Its most severe condemnation of Likud is based on the assertion that retaining the West Bank and Gaza would undermine Zionism by placing another 1.2 million Arabs in the Jewish State. Coupled with the 600,000 Arab citizens of Israel, this would make Jews a near-minority in their own country, and demographic trends indicate the Arab population would become numerically predominant within a generation.
This ''demographic issue,'' according to Labor, poses insoluble dilemmas. If the Arab inhabitants of ''greater Israel'' were given full political rights, they would fundamentally alter the Jewish identity of the state. If denied these rights, Israel would lose its democratic character and be forced to control permanently a hostile population. In either instance, the result would be incompatible with a vision of Zionism that emphasizes the quality of life in the Jewish State.
Likud sometimes contends the problem will be solved by increased Jewish immigration, or by voluntary Arab emigration. Labor responds that neither trend is of a magnitude to eliminate the basic dilemma, however, and that withdrawal from the West Bank and Gaza is the only solution. Labor's position assumes a Jordanian solution to the Palestinian problem. The Alignment does not favor the creation of an independent Palestinian state and, like most Israelis, believes such a state would threaten Israeli security.
How Israel resolves its internal debate about the West Bank and Gaza will affect the future of the peace process in the Middle East.

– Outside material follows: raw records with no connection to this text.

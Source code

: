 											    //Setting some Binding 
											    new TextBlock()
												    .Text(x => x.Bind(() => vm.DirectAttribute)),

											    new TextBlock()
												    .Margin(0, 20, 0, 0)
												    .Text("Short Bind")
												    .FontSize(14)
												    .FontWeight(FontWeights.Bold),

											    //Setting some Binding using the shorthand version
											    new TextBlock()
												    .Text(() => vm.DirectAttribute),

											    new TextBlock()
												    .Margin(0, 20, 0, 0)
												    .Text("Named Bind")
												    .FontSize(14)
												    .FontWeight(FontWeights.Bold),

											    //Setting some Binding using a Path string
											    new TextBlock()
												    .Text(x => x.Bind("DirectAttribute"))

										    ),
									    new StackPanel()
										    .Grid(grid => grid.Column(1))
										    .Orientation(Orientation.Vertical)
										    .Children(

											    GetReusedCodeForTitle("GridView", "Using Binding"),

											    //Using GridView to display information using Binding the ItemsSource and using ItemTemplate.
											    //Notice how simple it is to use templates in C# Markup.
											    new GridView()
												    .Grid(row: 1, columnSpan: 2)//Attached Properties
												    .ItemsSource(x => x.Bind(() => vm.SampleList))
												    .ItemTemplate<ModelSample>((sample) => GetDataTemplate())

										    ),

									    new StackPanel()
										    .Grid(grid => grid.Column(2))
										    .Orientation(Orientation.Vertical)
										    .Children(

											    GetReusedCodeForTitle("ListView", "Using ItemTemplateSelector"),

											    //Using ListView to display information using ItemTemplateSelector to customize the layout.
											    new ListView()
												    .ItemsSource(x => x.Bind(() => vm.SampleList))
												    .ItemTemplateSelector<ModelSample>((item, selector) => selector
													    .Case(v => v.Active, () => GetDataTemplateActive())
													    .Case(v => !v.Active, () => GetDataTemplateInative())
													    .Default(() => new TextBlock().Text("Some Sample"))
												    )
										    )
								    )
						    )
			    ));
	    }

The prospects for President Reagan's recent initiative, for example, will depend in substantial measure on Israel's willingness to make additional territorial concessions in return for peace. Further normalization of relations between Israel and Egypt may also depend largely on whether Israel is willing to relinquish control over the West Bank and Gaza.
Equally significant, the Jewish state's debate about borders, and about the meaning of Zionism, interact with and reinforce other important cleavages within Israeli society. Israelis are deeply divided about the rightness and wisdom of their contry's actions in Lebanon. Also, social and political tension between Jews of European and those of Afro-Asian origin have increased markedly in recent years.
In this context, competing conceptions of Zionism reflect growing strains in the social fabric of the Jewish state. They also provide the ideological foundation of organized political competition, which is becoming more divisive and is almost certain to intensify in the months ahead.